Adversarially Robust Fingerprint Authentication via PGD-Aware Training and Diffusion-Based Purification

Abstract

Fingerprint recognition is widely used for biometric authentication in digital financial systems, but its vulnerability to adversarial perturbations is a growing security concern. Projected Gradient Descent (PGD) attacks are particularly damaging—by iteratively refining perturbations within a constrained noise budget, they can cause fingerprint recognition models to fail in ways that simpler one-step attacks cannot. In this paper, we propose a two-stage defense that pairs PGD-aware adversarial training with a diffusion model-based purification module (DiffPure).
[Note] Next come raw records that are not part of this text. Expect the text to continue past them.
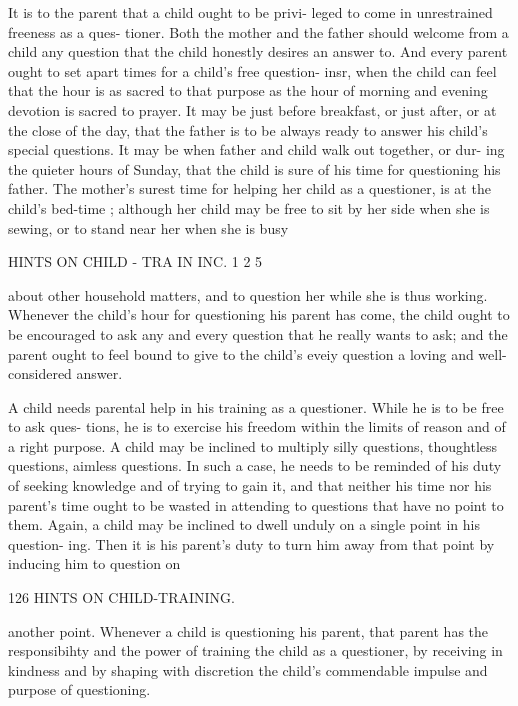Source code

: \documentclass[
]{book}
\begin{document}
It is to the parent that a child ought to be privi- leged to come in unrestrained freeness as a ques- tioner. Both the mother and the father should welcome from a child any question that the child honestly desires an answer to. And every parent ought to set apart times for a child's free question- insr, when the child can feel that the hour is as sacred to that purpose as the hour of morning and evening devotion is sacred to prayer. It may be just before breakfast, or just after, or at the close of the day, that the father is to be always ready to answer his child's special questions. It may be when father and child walk out together, or dur- ing the quieter hours of Sunday, that the child is sure of his time for questioning his father. The mother's surest time for helping her child as a questioner, is at the child's bed-time ; although her child may be free to sit by her side when she is sewing, or to stand near her when she is busy

HINTS ON CHILD - TRA IN INC. 1 2 5

about other household matters, and to question her while she is thus working. Whenever the child's hour for questioning his parent has come, the child ought to be encouraged to ask any and every question that he really wants to ask; and the parent ought to feel bound to give to the child's eveiy question a loving and well-considered answer.

A child needs parental help in his training as a questioner. While he is to be free to ask ques- tions, he is to exercise his freedom within the limits of reason and of a right purpose. A child may be inclined to multiply silly questions, thoughtless questions, aimless questions. In such a case, he needs to be reminded of his duty of seeking knowledge and of trying to gain it, and that neither his time nor his parent's time ought to be wasted in attending to questions that have no point to them. Again, a child may be inclined to dwell unduly on a single point in his question- ing. Then it is his parent's duty to turn him away from that point by inducing him to question on

126 HINTS ON CHILD-TRAINING.

another point. Whenever a child is questioning his parent, that parent has the responsibihty and the power of training the child as a questioner, by receiving in kindness and by shaping with discretion the child's commendable impulse and purpose of questioning.
\end{document}
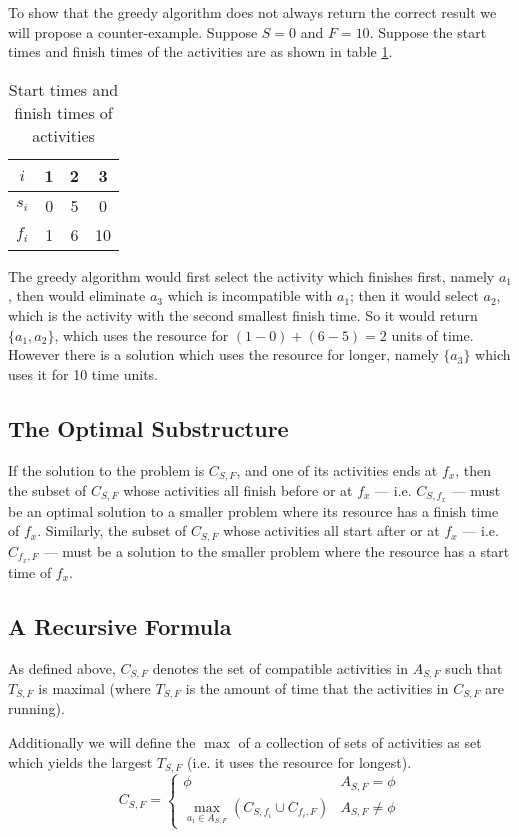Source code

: \documentclass{article}
\begin{document}
To show that the greedy algorithm does not always return the correct result we will propose a counter-example. Suppose \(S = 0\) and \(F = 10\). Suppose the start times and finish times of the activities are as shown in table \ref{q3b-1}.

\begin{table}[hbtp]
	\centering
	\begin{tabular}{|c|ccc|}
		\hline
		\(i\)   & 1 & 2 & 3 \\
		\hline
		\(s_i\) & 0 & 5 & 0 \\
		\(f_i\) & 1 & 6 & 10 \\
		\hline
	\end{tabular}
	\caption{Start times and finish times of activities}
	\label{q3b-1}
\end{table}

The greedy algorithm would first select the activity which finishes first, namely \(a_1\), then would eliminate \(a_3\) which is incompatible with \(a_1\); then it would select \(a_2\), which is the activity with the second smallest finish time. So it would return \(\{a_1, a_2\}\), which uses the resource for \((1 - 0) + (6 - 5) = 2\) units of time. However there is a solution which uses the resource for longer, namely \(\{a_3\}\) which uses it for 10 time units.

\subsection{The Optimal Substructure}

If the solution to the problem is \(C_{S,F}\), and one of its activities ends at \(f_x\), then the subset of \(C_{S,F}\) whose activities all finish before or at \(f_x\) --- i.e. \(C_{S,f_x}\) --- must be an optimal solution to a smaller problem where its resource has a finish time of \(f_x\). Similarly, the subset of \(C_{S,F}\) whose activities all start after or at \(f_x\) --- i.e. \(C_{f_x,F}\) --- must be a solution to the smaller problem where the resource has a start time of \(f_x\).

\subsection{A Recursive Formula}

As defined above, \(C_{S,F}\) denotes the set of compatible activities in \(A_{S,F}\) such that \(T_{S,F}\) is maximal (where \(T_{S,F}\) is the amount of time that the activities in \(C_{S,F}\) are running).

Additionally we will define the \(\max\) of a collection of sets of activities as set which yields the largest \(T_{S,F}\) (i.e. it uses the resource for longest).
\begin{equation*}
	C_{S,F} =
	\begin{cases}
		\phi                                                                          & A_{S,F} = \phi    \\
		\displaystyle\max_{a_i \in A_{S,F}} \left( C_{S, f_i} \cup C_{f_i, F} \right) & A_{S,F} \neq \phi
	\end{cases}
\end{equation*}
\end{document}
The first stage exposes the model to PGD-perturbed samples during training, building intrinsic robustness. The second stage runs a score-based diffusion model at inference time to clean adversarial noise from incoming fingerprint images before recognition. We use EfficientNet-B3 as the backbone and cosine similarity for identity matching. On the SOCOFing dataset, the combined framework reduces EER under PGD-7 attack from 0.42 to 0.19—a 55% relative improvement—while keeping clean-input EER at 0.23. Neither defense alone comes close to this. The results suggest that adversarial training and diffusion purification are genuinely complementary, and that pairing them is worth the added complexity.